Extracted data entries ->
* * * * *

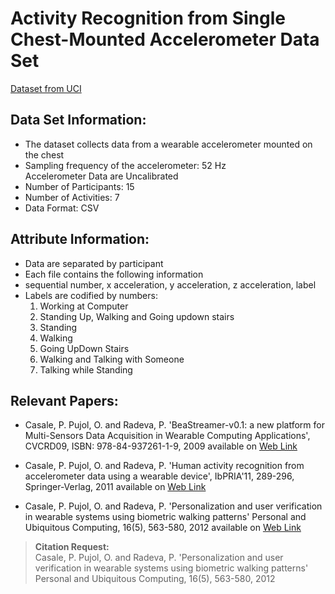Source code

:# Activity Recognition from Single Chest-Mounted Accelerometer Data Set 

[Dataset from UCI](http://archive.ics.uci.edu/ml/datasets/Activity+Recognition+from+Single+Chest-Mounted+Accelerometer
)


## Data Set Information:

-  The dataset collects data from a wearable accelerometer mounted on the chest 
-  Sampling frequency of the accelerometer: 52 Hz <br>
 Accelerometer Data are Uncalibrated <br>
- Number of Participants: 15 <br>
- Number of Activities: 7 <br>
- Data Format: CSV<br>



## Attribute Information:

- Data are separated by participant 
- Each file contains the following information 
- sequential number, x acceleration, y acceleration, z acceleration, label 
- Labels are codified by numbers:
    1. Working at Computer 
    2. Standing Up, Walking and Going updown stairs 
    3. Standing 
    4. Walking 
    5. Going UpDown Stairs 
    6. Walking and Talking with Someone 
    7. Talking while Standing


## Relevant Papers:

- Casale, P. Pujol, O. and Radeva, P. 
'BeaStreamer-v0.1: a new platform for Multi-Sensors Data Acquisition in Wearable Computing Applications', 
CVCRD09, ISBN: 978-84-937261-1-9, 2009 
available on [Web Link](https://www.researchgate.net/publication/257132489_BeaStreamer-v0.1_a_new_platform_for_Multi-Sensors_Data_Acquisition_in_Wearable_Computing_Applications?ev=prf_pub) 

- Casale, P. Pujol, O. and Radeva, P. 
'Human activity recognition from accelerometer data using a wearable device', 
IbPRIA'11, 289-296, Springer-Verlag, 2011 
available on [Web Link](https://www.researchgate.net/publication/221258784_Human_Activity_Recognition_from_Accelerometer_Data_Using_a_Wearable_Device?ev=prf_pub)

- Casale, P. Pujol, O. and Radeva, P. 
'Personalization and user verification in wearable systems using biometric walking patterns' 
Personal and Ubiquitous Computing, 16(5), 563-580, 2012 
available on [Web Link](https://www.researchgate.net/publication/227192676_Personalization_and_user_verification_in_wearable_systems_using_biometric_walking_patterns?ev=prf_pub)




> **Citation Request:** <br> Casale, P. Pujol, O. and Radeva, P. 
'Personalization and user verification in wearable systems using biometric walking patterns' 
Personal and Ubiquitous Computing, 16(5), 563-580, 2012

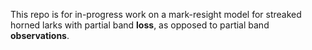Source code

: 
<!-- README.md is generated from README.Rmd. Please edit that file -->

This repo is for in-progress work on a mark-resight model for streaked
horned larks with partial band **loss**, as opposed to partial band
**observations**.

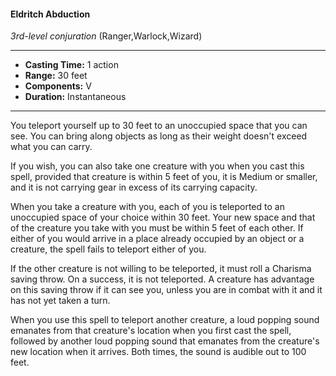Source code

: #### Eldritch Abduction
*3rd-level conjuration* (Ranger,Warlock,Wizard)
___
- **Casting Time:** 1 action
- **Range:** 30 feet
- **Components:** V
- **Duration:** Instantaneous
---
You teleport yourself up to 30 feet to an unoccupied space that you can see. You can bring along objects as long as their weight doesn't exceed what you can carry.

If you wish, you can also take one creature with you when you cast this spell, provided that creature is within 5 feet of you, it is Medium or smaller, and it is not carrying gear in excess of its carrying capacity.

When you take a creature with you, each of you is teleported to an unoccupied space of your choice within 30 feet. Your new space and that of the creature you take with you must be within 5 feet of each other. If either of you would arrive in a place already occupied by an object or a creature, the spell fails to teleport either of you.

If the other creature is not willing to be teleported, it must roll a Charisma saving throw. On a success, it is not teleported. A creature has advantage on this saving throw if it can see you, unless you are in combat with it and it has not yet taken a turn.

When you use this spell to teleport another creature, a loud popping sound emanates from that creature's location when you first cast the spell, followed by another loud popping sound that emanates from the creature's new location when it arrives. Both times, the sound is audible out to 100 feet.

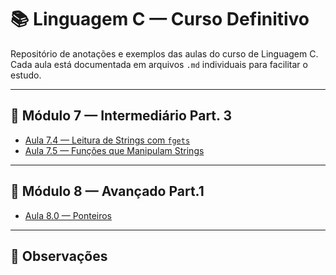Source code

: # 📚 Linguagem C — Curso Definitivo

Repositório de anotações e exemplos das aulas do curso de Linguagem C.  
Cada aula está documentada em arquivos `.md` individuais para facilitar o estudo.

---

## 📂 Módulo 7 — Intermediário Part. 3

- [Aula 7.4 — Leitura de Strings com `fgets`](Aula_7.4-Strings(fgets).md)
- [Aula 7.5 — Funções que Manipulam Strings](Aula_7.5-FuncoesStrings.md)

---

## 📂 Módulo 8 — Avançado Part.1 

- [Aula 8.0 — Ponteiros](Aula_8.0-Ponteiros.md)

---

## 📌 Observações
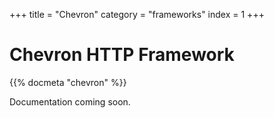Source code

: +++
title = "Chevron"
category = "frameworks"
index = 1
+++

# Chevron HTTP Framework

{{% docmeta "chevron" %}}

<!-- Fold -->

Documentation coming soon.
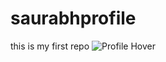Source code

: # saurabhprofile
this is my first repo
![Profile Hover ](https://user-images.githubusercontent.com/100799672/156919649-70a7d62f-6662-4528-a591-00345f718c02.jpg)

* * * * *

Work request -> Using the data above, print only the lines starting at the one with "- Data are separated by participant" and ending at the one with "<!-- README.md is", exactly as they stand, minus the pictures.

Written solution ->
- Data are separated by participant 
- Each file contains the following information 
- sequential number, x acceleration, y acceleration, z acceleration, label 
- Labels are codified by numbers:
    1. Working at Computer 
    2. Standing Up, Walking and Going updown stairs 
    3. Standing 
    4. Walking 
    5. Going UpDown Stairs 
    6. Walking and Talking with Someone 
    7. Talking while Standing


## Relevant Papers:

- Casale, P. Pujol, O. and Radeva, P. 
'BeaStreamer-v0.1: a new platform for Multi-Sensors Data Acquisition in Wearable Computing Applications', 
CVCRD09, ISBN: 978-84-937261-1-9, 2009 
available on [Web Link](https://www.researchgate.net/publication/257132489_BeaStreamer-v0.1_a_new_platform_for_Multi-Sensors_Data_Acquisition_in_Wearable_Computing_Applications?ev=prf_pub) 

- Casale, P. Pujol, O. and Radeva, P. 
'Human activity recognition from accelerometer data using a wearable device', 
IbPRIA'11, 289-296, Springer-Verlag, 2011 
available on [Web Link](https://www.researchgate.net/publication/221258784_Human_Activity_Recognition_from_Accelerometer_Data_Using_a_Wearable_Device?ev=prf_pub)

- Casale, P. Pujol, O. and Radeva, P. 
'Personalization and user verification in wearable systems using biometric walking patterns' 
Personal and Ubiquitous Computing, 16(5), 563-580, 2012 
available on [Web Link](https://www.researchgate.net/publication/227192676_Personalization_and_user_verification_in_wearable_systems_using_biometric_walking_patterns?ev=prf_pub)




> **Citation Request:** <br> Casale, P. Pujol, O. and Radeva, P. 
'Personalization and user verification in wearable systems using biometric walking patterns' 
Personal and Ubiquitous Computing, 16(5), 563-580, 2012

Source code

: 
<!-- README.md is generated from README.Rmd. Please edit that file -->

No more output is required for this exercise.